**Assigned task:**
Filter the lines below, keeping each one that holds "Prova".
[[ The data, beginning ]]
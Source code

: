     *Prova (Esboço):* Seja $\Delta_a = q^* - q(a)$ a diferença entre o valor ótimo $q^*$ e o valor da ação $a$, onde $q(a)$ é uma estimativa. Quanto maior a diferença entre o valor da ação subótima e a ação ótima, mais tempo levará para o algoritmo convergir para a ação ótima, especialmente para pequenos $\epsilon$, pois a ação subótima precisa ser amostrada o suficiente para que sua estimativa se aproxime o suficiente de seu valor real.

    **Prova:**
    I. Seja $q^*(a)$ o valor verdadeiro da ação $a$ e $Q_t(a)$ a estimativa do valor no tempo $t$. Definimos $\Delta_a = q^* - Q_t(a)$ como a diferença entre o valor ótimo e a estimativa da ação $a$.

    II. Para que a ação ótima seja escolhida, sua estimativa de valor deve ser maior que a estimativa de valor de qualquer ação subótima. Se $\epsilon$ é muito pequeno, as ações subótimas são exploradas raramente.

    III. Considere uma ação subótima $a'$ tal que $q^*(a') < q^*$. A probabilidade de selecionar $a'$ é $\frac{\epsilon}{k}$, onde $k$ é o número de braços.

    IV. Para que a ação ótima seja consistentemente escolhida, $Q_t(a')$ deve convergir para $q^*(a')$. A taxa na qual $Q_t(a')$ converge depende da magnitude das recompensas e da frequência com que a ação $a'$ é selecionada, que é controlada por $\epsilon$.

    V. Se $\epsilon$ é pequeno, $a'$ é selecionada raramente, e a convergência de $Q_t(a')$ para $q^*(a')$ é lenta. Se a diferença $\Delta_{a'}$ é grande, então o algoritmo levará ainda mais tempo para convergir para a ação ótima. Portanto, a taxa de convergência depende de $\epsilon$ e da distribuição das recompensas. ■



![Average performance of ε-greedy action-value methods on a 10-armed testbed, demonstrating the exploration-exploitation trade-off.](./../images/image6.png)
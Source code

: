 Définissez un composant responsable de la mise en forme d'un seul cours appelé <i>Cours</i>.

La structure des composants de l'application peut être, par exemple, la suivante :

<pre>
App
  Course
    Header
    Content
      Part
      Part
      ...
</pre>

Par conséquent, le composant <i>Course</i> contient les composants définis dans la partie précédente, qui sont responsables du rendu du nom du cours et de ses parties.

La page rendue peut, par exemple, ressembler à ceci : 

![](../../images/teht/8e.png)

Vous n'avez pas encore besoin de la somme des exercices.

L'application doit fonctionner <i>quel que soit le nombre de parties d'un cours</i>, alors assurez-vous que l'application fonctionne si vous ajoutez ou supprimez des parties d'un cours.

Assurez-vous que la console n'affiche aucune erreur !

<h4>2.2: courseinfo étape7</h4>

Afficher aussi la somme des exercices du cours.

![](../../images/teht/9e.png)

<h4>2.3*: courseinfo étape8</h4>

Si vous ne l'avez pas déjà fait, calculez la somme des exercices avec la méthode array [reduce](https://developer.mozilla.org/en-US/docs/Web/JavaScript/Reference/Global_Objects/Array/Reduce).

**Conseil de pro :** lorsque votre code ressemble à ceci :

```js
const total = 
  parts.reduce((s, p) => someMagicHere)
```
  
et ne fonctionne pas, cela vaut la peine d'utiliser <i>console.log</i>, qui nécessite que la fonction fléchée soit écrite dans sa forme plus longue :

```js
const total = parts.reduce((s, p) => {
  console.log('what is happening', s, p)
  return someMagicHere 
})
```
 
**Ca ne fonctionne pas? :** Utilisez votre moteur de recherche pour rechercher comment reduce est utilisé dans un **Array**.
[[ The data, end ]]
**Response to this exercise:**
:     *Prova (Esboço):* Seja $\Delta_a = q^* - q(a)$ a diferença entre o valor ótimo $q^*$ e o valor da ação $a$, onde $q(a)$ é uma estimativa. Quanto maior a diferença entre o valor da ação subótima e a ação ótima, mais tempo levará para o algoritmo convergir para a ação ótima, especialmente para pequenos $\epsilon$, pois a ação subótima precisa ser amostrada o suficiente para que sua estimativa se aproxime o suficiente de seu valor real.
    **Prova:**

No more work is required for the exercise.